「つくられた縄文時代 日本文化の原像を探る」山田康広著より 2 |
「また、日本が日清・日露戦争を経験し、多数の日本人が国外で死亡する事例が相次ぐようになると、従来の日本の伝統的社会に存在した「亡くなった人の霊魂は、近傍の山などに登り、そこから私たちの生活を見守っている」(柳田1946)といった、霊魂観・祖霊観は成立し難くなってしまっていた。そのような「さまよえる霊魂」を国の管理の下で一括祭祀したのが靖国神社である(村上1974)。戦死者を弔うために、靖国神社ではこれを神として扱い、系譜的な死生観である「先祖代々」の中の殊勝者として位置づけ、国民に対し、これを「国民としてあるべき、そして誇りに思われるべき死者」として提示した。さらに、遺族たちは「誉れの遺族」として恩給を受け、精神的・経済的にも国家の監視下に置かれることになった(一ノ瀬2005)。」このような霊魂管理システムを構築した近代国家としての日本では、死者の霊が勝手に生まれ変わったり、回帰・循環しては困るのである。」
「本書の第1章から第4章で述べてきたことは、主に以下の七点である。
1:第二次世界大戦前においては、「縄文時代」という言葉が用いられることはほとんどなく、ほぼ一律に石器時代という呼称が使用されていた。「縄文時代」という言葉・概念は、「弥生時代」とともに、発展段階的な視点から戦後における「新しい日本史」を記述するために用意されたものであり、その意味では政治的な側面を有している。

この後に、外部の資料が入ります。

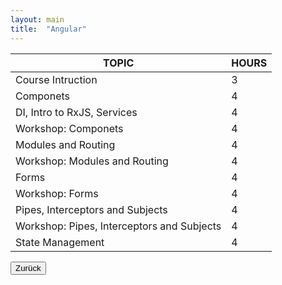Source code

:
 ```yaml
---
layout: main
title:  "Angular"
---
```



<table class="table-steel">
<thead>
<tr>
<th>TOPIC</th>
<th>HOURS</th>
</tr>
</thead>
<tbody>
  <tr><td>Course Intruction</td><td>3</td></tr>
  <tr><td>Componets</td><td>4</td></tr>
  <tr><td>DI, Intro to RxJS, Services</td><td>4</td></tr><tr>
  <td>Workshop: Componets</td><td>4</td></tr><tr>
  <td>Modules and Routing</td><td>4</td></tr><tr>
  <td>Workshop: Modules and Routing</td><td>4</td></tr><tr>
  <td>Forms</td><td>4</td></tr>
  <tr><td>Workshop: Forms</td><td>4</td></tr>
  <tr><td>Pipes, Interceptors and Subjects</td><td>4</td></tr>
  <tr><td>Workshop: Pipes, Interceptors and Subjects</td><td>4</td></tr>
  <tr><td>State Management</td><td>4</td></tr>
</tbody>
</table>
<div class="button-back">
  <input type="button" value="Zurück" onclick="window.history.back()" /> 
</div>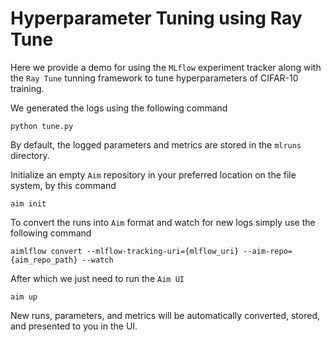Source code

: # Hyperparameter Tuning using Ray Tune

Here we provide a demo for using the `MLflow` experiment tracker along with the `Ray Tune` tunning framework to tune hyperparameters of CIFAR-10 training.

We generated the logs using the following command

```
python tune.py
```

By default, the logged parameters and metrics are stored in the `mlruns` directory.

Initialize an empty `Aim` repository in your preferred location on the file system, by this command

```
aim init
```

To convert the runs into `Aim` format and watch for new logs simply use the following command

```
aimlflow convert --mlflow-tracking-uri={mlflow_uri} --aim-repo={aim_repo_path} --watch
```

After which we just need to run the `Aim UI`

```
aim up
```

New runs, parameters, and metrics will be automatically converted, stored, and presented to you in the UI.
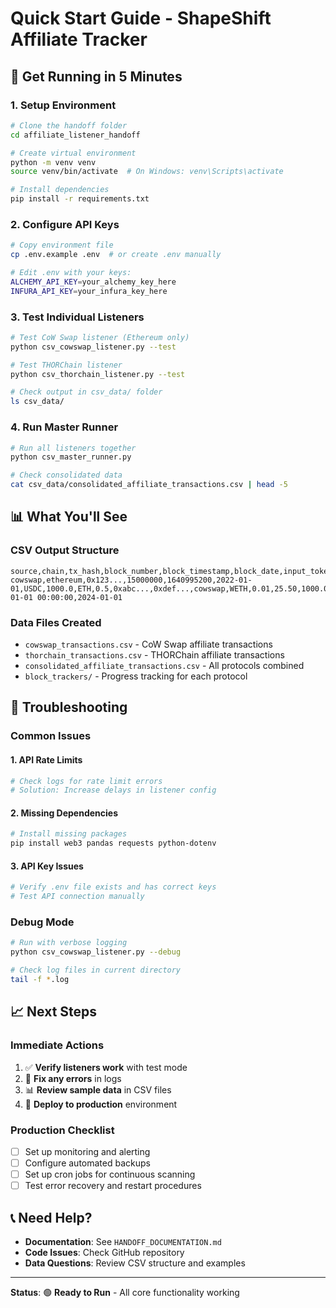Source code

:# Quick Start Guide - ShapeShift Affiliate Tracker

## 🚀 Get Running in 5 Minutes

### 1. **Setup Environment**
```bash
# Clone the handoff folder
cd affiliate_listener_handoff

# Create virtual environment
python -m venv venv
source venv/bin/activate  # On Windows: venv\Scripts\activate

# Install dependencies
pip install -r requirements.txt
```

### 2. **Configure API Keys**
```bash
# Copy environment file
cp .env.example .env  # or create .env manually

# Edit .env with your keys:
ALCHEMY_API_KEY=your_alchemy_key_here
INFURA_API_KEY=your_infura_key_here
```

### 3. **Test Individual Listeners**
```bash
# Test CoW Swap listener (Ethereum only)
python csv_cowswap_listener.py --test

# Test THORChain listener
python csv_thorchain_listener.py --test

# Check output in csv_data/ folder
ls csv_data/
```

### 4. **Run Master Runner**
```bash
# Run all listeners together
python csv_master_runner.py

# Check consolidated data
cat csv_data/consolidated_affiliate_transactions.csv | head -5
```

## 📊 What You'll See

### **CSV Output Structure**
```
source,chain,tx_hash,block_number,block_timestamp,block_date,input_token,input_amount,output_token,output_amount,sender,recipient,partner,affiliate_token,affiliate_amount,affiliate_fee_usd,volume_usd,created_at,created_date
cowswap,ethereum,0x123...,15000000,1640995200,2022-01-01,USDC,1000.0,ETH,0.5,0xabc...,0xdef...,cowswap,WETH,0.01,25.50,1000.00,2024-01-01 00:00:00,2024-01-01
```

### **Data Files Created**
- `cowswap_transactions.csv` - CoW Swap affiliate transactions
- `thorchain_transactions.csv` - THORChain affiliate transactions  
- `consolidated_affiliate_transactions.csv` - All protocols combined
- `block_trackers/` - Progress tracking for each protocol

## 🔧 Troubleshooting

### **Common Issues**

#### 1. **API Rate Limits**
```bash
# Check logs for rate limit errors
# Solution: Increase delays in listener config
```

#### 2. **Missing Dependencies**
```bash
# Install missing packages
pip install web3 pandas requests python-dotenv
```

#### 3. **API Key Issues**
```bash
# Verify .env file exists and has correct keys
# Test API connection manually
```

### **Debug Mode**
```bash
# Run with verbose logging
python csv_cowswap_listener.py --debug

# Check log files in current directory
tail -f *.log
```

## 📈 Next Steps

### **Immediate Actions**
1. ✅ **Verify listeners work** with test mode
2. 🔧 **Fix any errors** in logs
3. 📊 **Review sample data** in CSV files
4. 🚀 **Deploy to production** environment

### **Production Checklist**
- [ ] Set up monitoring and alerting
- [ ] Configure automated backups
- [ ] Set up cron jobs for continuous scanning
- [ ] Test error recovery and restart procedures

## 📞 Need Help?

- **Documentation**: See `HANDOFF_DOCUMENTATION.md`
- **Code Issues**: Check GitHub repository
- **Data Questions**: Review CSV structure and examples

---

**Status**: 🟢 **Ready to Run** - All core functionality working
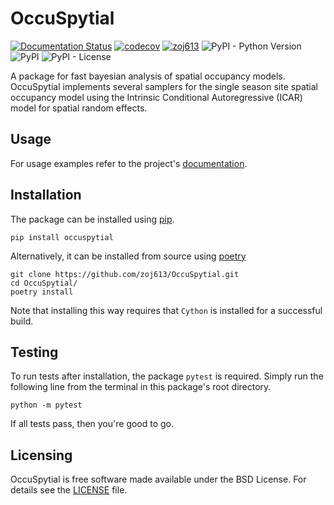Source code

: # OccuSpytial

[![Documentation Status](https://readthedocs.org/projects/occuspytial/badge/?version=latest)](https://occuspytial.readthedocs.io/en/latest/?badge=latest)
[![codecov](https://codecov.io/gh/zoj613/OccuSpytial/branch/master/graph/badge.svg?style=shield)](https://codecov.io/gh/zoj613/OccuSpytial)
[![zoj613](https://circleci.com/gh/zoj613/OccuSpytial.svg?style=shield)](https://circleci.com/gh/zoj613/OccuSpytial)
![PyPI - Python Version](https://img.shields.io/pypi/pyversions/OccuSpytial)
![PyPI](https://img.shields.io/pypi/v/OccuSpytial)
![PyPI - License](https://img.shields.io/pypi/l/OccuSpytial)

A package for fast bayesian analysis of spatial occupancy models. OccuSpytial implements
several samplers for the single season site spatial occupancy model using the Intrinsic Conditional Autoregressive (ICAR) model for spatial random effects.

## Usage

For usage examples refer to the project's [documentation](https://occuspytial.readthedocs.io).


## Installation

The package can be installed using [pip](https://pip.pypa.io).

```shell
pip install occuspytial

```

Alternatively, it can be installed from source using [poetry](https://python-poetry.org)

```shell
git clone https://github.com/zoj613/OccuSpytial.git
cd OccuSpytial/
poetry install

```
Note that installing this way requires that `Cython` is installed for a successful build.


## Testing

To run tests after installation, the package `pytest` is required. Simply run
the following line from the terminal in this package's root directory.

```shell
python -m pytest
```

If all tests pass, then you're good to go.


## Licensing

OccuSpytial is free software made available under the BSD License. For details
see the [LICENSE](https://github.com/zoj613/OccuSpytial/blob/master/LICENSE) file.

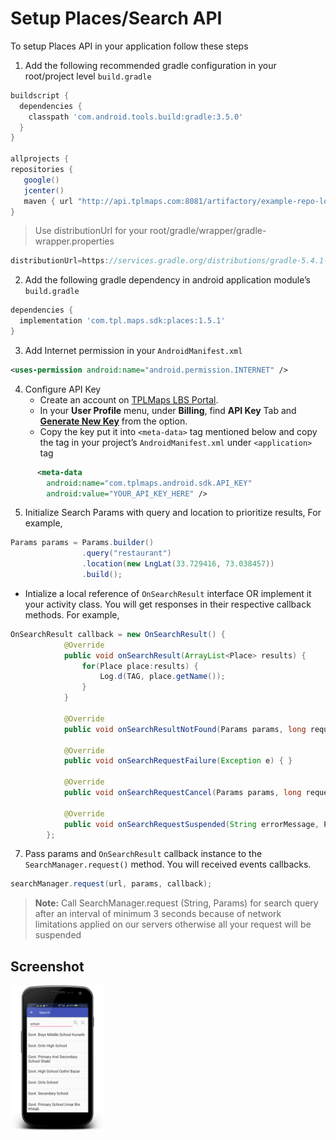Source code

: # Setup Places/Search API
To setup Places API in your application follow these steps
1. Add the following recommended gradle configuration in your root/project level `build.gradle`

``` groovy
buildscript {
  dependencies {
    classpath 'com.android.tools.build:gradle:3.5.0'
  }
}

allprojects {
repositories {
   google()
   jcenter()
   maven { url "http://api.tplmaps.com:8081/artifactory/example-repo-local/" }
}
```
> Use distributionUrl for your root/gradle/wrapper/gradle-wrapper.properties
``` groovy
distributionUrl=https://services.gradle.org/distributions/gradle-5.4.1-all.zip
```
2. Add the following gradle dependency in android application module’s `build.gradle`
``` groovy
dependencies {
  implementation 'com.tpl.maps.sdk:places:1.5.1'
}
```
3. Add Internet permission in your `AndroidManifest.xml`
``` xml
<uses-permission android:name="android.permission.INTERNET" />
```
4. Configure API Key
      - Create an account on [TPLMaps LBS Portal](https://api.tplmaps.com/apiportal).
      - In your **User Profile** menu, under **Billing**, find **API Key** Tab and [**Generate New Key**](https://api.tplmaps.com/apiportal/#/app/billing/api-key-management) from the option.
      - Copy the key put it into `<meta-data>` tag mentioned below and copy the tag in your project’s `AndroidManifest.xml` under `<application>` tag
``` xml
      <meta-data
        android:name="com.tplmaps.android.sdk.API_KEY"
        android:value="YOUR_API_KEY_HERE" />
```
5.	Initialize Search Params with query and location to prioritize results,
For example,
``` java
Params params = Params.builder()
                .query("restaurant")
                .location(new LngLat(33.729416, 73.038457))
                .build();
```

   - Intialize a local reference of `OnSearchResult` interface OR implement it your activity class. You will get responses in their respective callback methods.
For example,
``` java
OnSearchResult callback = new OnSearchResult() {
            @Override
            public void onSearchResult(ArrayList<Place> results) {
                for(Place place:results) {
                    Log.d(TAG, place.getName());
                }
            }

            @Override
            public void onSearchResultNotFound(Params params, long requestTimeInMS) { }

            @Override
            public void onSearchRequestFailure(Exception e) { }

            @Override
            public void onSearchRequestCancel(Params params, long requestTimeInMS) { }

            @Override
            public void onSearchRequestSuspended(String errorMessage, Params params, long requestTimeInMS) { }
        };
```
7. Pass params and `OnSearchResult` callback instance to the `SearchManager.request()` method. You will received events callbacks.
``` java
searchManager.request(url, params, callback);
```
> **Note:** Call SearchManager.request (String, Params) for search query after an interval of minimum 3 seconds because of network limitations applied on our servers otherwise all your request will be suspended

## Screenshot
<p float="left">
 <img src="/images/screenshots/Search.png" width="150" />
</p></br>
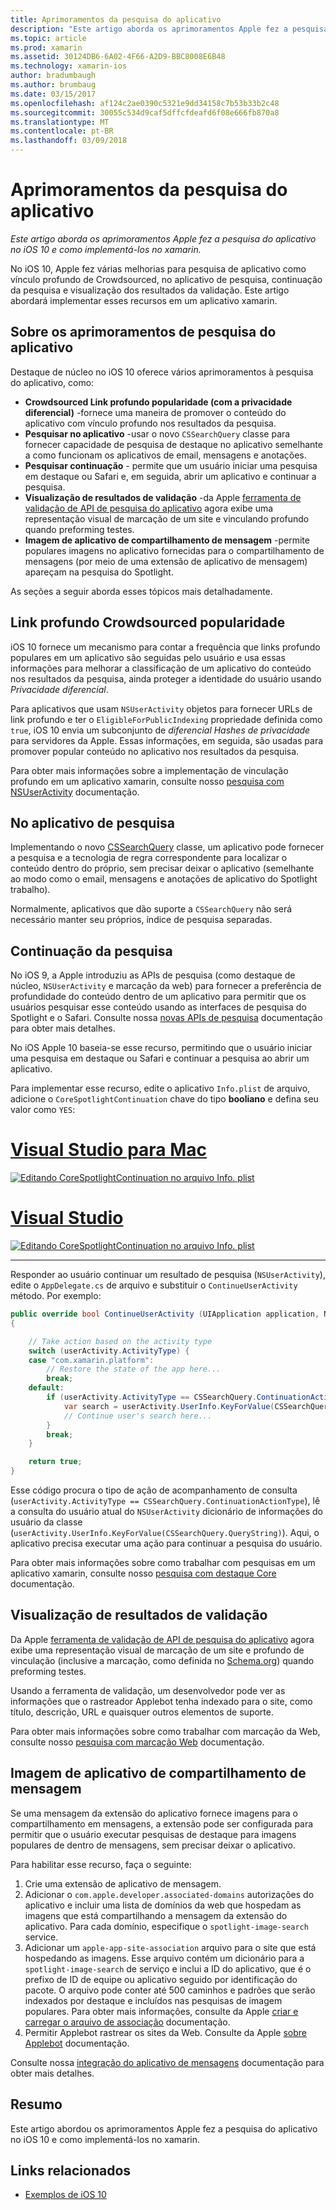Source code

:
 ```yaml
---
title: Aprimoramentos da pesquisa do aplicativo
description: "Este artigo aborda os aprimoramentos Apple fez a pesquisa do aplicativo no iOS 10 e como implementá-los no xamarin."
ms.topic: article
ms.prod: xamarin
ms.assetid: 30124DB6-6A02-4F66-A2D9-BBC8008E6B48
ms.technology: xamarin-ios
author: bradumbaugh
ms.author: brumbaug
ms.date: 03/15/2017
ms.openlocfilehash: af124c2ae0390c5321e9dd34158c7b53b33b2c48
ms.sourcegitcommit: 30055c534d9caf5dffcfdeafd6f08e666fb870a8
ms.translationtype: MT
ms.contentlocale: pt-BR
ms.lasthandoff: 03/09/2018
---
```

# <a name="app-search-enhancements"></a>Aprimoramentos da pesquisa do aplicativo

_Este artigo aborda os aprimoramentos Apple fez a pesquisa do aplicativo no iOS 10 e como implementá-los no xamarin._

No iOS 10, Apple fez várias melhorias para pesquisa de aplicativo como vínculo profundo de Crowdsourced, no aplicativo de pesquisa, continuação da pesquisa e visualização dos resultados da validação. Este artigo abordará implementar esses recursos em um aplicativo xamarin.

## <a name="about-app-search-enhancements"></a>Sobre os aprimoramentos de pesquisa do aplicativo

Destaque de núcleo no iOS 10 oferece vários aprimoramentos à pesquisa do aplicativo, como:

- **Crowdsourced Link profundo popularidade (com a privacidade diferencial)** -fornece uma maneira de promover o conteúdo do aplicativo com vínculo profundo nos resultados da pesquisa.
- **Pesquisar no aplicativo** -usar o novo `CSSearchQuery` classe para fornecer capacidade de pesquisa de destaque no aplicativo semelhante a como funcionam os aplicativos de email, mensagens e anotações.
- **Pesquisar continuação** - permite que um usuário iniciar uma pesquisa em destaque ou Safari e, em seguida, abrir um aplicativo e continuar a pesquisa.
- **Visualização de resultados de validação** -da Apple [ferramenta de validação de API de pesquisa do aplicativo](https://search.developer.apple.com/appsearch-validation-tool) agora exibe uma representação visual de marcação de um site e vinculando profundo quando preforming testes.
- **Imagem de aplicativo de compartilhamento de mensagem** -permite populares imagens no aplicativo fornecidas para o compartilhamento de mensagens (por meio de uma extensão de aplicativo de mensagem) apareçam na pesquisa do Spotlight.

As seções a seguir aborda esses tópicos mais detalhadamente.

## <a name="crowdsourced-deep-link-popularity"></a>Link profundo Crowdsourced popularidade

iOS 10 fornece um mecanismo para contar a frequência que links profundo populares em um aplicativo são seguidas pelo usuário e usa essas informações para melhorar a classificação de um aplicativo do conteúdo nos resultados da pesquisa, ainda proteger a identidade do usuário usando  *Privacidade diferencial*.

Para aplicativos que usam `NSUserActivity` objetos para fornecer URLs de link profundo e ter o `EligibleForPublicIndexing` propriedade definida como `true`, iOS 10 envia um subconjunto de *diferencial Hashes de privacidade* para servidores da Apple. Essas informações, em seguida, são usadas para promover popular conteúdo no aplicativo nos resultados da pesquisa.

Para obter mais informações sobre a implementação de vinculação profundo em um aplicativo xamarin, consulte nosso [pesquisa com NSUserActivity](~/ios/platform/search/nsuseractivity.md) documentação.

## <a name="in-app-searching"></a>No aplicativo de pesquisa

Implementando o novo [CSSearchQuery](https://developer.apple.com/reference/corespotlight/cssearchquery) classe, um aplicativo pode fornecer a pesquisa e a tecnologia de regra correspondente para localizar o conteúdo dentro do próprio, sem precisar deixar o aplicativo (semelhante ao modo como o email, mensagens e anotações de aplicativo do Spotlight trabalho).

Normalmente, aplicativos que dão suporte a `CSSearchQuery` não será necessário manter seu próprios, índice de pesquisa separadas. 

## <a name="search-continuation"></a>Continuação da pesquisa

No iOS 9, a Apple introduziu as APIs de pesquisa (como destaque de núcleo, `NSUserActivity` e marcação da web) para fornecer a preferência de profundidade do conteúdo dentro de um aplicativo para permitir que os usuários pesquisar esse conteúdo usando as interfaces de pesquisa do Spotlight e o Safari. Consulte nossa [novas APIs de pesquisa](~/ios/platform/search/index.md) documentação para obter mais detalhes.

No iOS Apple 10 baseia-se esse recurso, permitindo que o usuário iniciar uma pesquisa em destaque ou Safari e continuar a pesquisa ao abrir um aplicativo. 

Para implementar esse recurso, edite o aplicativo `Info.plist` de arquivo, adicione o `CoreSpotlightContinuation` chave do tipo **booliano** e defina seu valor como `YES`:

# <a name="visual-studio-for-mactabvsmac"></a>[Visual Studio para Mac](#tab/vsmac)

[![](app-search-enhancements-images/search01.png "Editando CoreSpotlightContinuation no arquivo Info. plist")](app-search-enhancements-images/search01.png#lightbox)

# <a name="visual-studiotabvswin"></a>[Visual Studio](#tab/vswin)

[![](app-search-enhancements-images/searchw01.png "Editando CoreSpotlightContinuation no arquivo Info. plist")](app-search-enhancements-images/search01.png#lightbox)

-----

Responder ao usuário continuar um resultado de pesquisa (`NSUserActivity`), edite o `AppDelegate.cs` de arquivo e substituir o `ContinueUserActivity` método. Por exemplo:

```csharp
public override bool ContinueUserActivity (UIApplication application, NSUserActivity userActivity, UIApplicationRestorationHandler completionHandler)
{

    // Take action based on the activity type
    switch (userActivity.ActivityType) {
    case "com.xamarin.platform":
        // Restore the state of the app here...
        break;
    default:
        if (userActivity.ActivityType == CSSearchQuery.ContinuationActionType) {
            var search = userActivity.UserInfo.KeyForValue(CSSearchQuery.QueryString);
            // Continue user's search here...
        }
        break;
    }

    return true;
}
```

Esse código procura o tipo de ação de acompanhamento de consulta (`userActivity.ActivityType == CSSearchQuery.ContinuationActionType`), lê a consulta do usuário atual do `NSUserActivity` dicionário de informações do usuário da classe (`userActivity.UserInfo.KeyForValue(CSSearchQuery.QueryString)`). Aqui, o aplicativo precisa executar uma ação para continuar a pesquisa do usuário.

Para obter mais informações sobre como trabalhar com pesquisas em um aplicativo xamarin, consulte nosso [pesquisa com destaque Core](~/ios/platform/search/corespotlight.md) documentação.

## <a name="visualization-of-validation-results"></a>Visualização de resultados de validação

Da Apple [ferramenta de validação de API de pesquisa do aplicativo](https://search.developer.apple.com/appsearch-validation-tool) agora exibe uma representação visual de marcação de um site e profundo de vinculação (inclusive a marcação, como definida no [Schema.org](http://schema.org/)) quando preforming testes.

Usando a ferramenta de validação, um desenvolvedor pode ver as informações que o rastreador Applebot tenha indexado para o site, como título, descrição, URL e quaisquer outros elementos de suporte.

Para obter mais informações sobre como trabalhar com marcação da Web, consulte nosso [pesquisa com marcação Web](~/ios/platform/search/web-markup.md) documentação.

## <a name="message-app-image-sharing"></a>Imagem de aplicativo de compartilhamento de mensagem

Se uma mensagem da extensão do aplicativo fornece imagens para o compartilhamento em mensagens, a extensão pode ser configurada para permitir que o usuário executar pesquisas de destaque para imagens populares de dentro de mensagens, sem precisar deixar o aplicativo.

Para habilitar esse recurso, faça o seguinte:

1. Crie uma extensão de aplicativo de mensagem.
2. Adicionar o `com.apple.developer.associated-domains` autorizações do aplicativo e incluir uma lista de domínios da web que hospedam as imagens que está compartilhando a mensagem da extensão do aplicativo. Para cada domínio, especifique o `spotlight-image-search` service.
3. Adicionar um `apple-app-site-association` arquivo para o site que está hospedando as imagens. Esse arquivo contém um dicionário para a `spotlight-image-search` de serviço e inclui a ID do aplicativo, que é o prefixo de ID de equipe ou aplicativo seguido por identificação do pacote. O arquivo pode conter até 500 caminhos e padrões que serão indexados por destaque e incluídos nas pesquisas de imagem populares. Para obter mais informações, consulte da Apple [criar e carregar o arquivo de associação](https://developer.apple.com/library/prerelease/content/documentation/General/Conceptual/AppSearch/UniversalLinks.html#//apple_ref/doc/uid/TP40016308-CH12-SW4) documentação.
4. Permitir Applebot rastrear os sites da Web. Consulte da Apple [sobre Applebot](https://support.apple.com/en-us/HT204683) documentação.

Consulte nossa [integração do aplicativo de mensagens](~/ios/platform/message-app-integration/index.md) documentação para obter mais detalhes.

## <a name="summary"></a>Resumo

Este artigo abordou os aprimoramentos Apple fez a pesquisa do aplicativo no iOS 10 e como implementá-los no xamarin.



## <a name="related-links"></a>Links relacionados

- [Exemplos de iOS 10](https://developer.xamarin.com/samples/ios/iOS10/)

2:したがって、歴史を叙述するにあたって「縄文時代」・「縄文文化」と言った場合、それは当初から「日本」における「一国史」としての枠組みが前提とされる。当然ながら、「日本」以外には、「縄文時代」という概念は存在せず、世界史的には、本格的な農耕を行っていない新石器時代というユニークな位置付けが与えられることになる。
3:このような「一国史」において、「縄文時代」という用語の一般化は、戦後の「日本」が真の独立国家としての歩を軌道に乗せた頃と時期を同じくする。これは、「日本」が独自の歴史を語り始めたということに他ならない。
(中略)
7:また、「縄文時代」・「縄文文化」の捉え方、およびその研究動向は、日本社会における世相に大きく影響を受けてきた側面がある。したがって、「縄文時代」のイメージも、誰もが平等な理想社会から、生まれながらにして身分格差のある階層化社会まで、世相およびそれに起因する縄文時代に対する社会的ニーズによって変化してきたと言える。」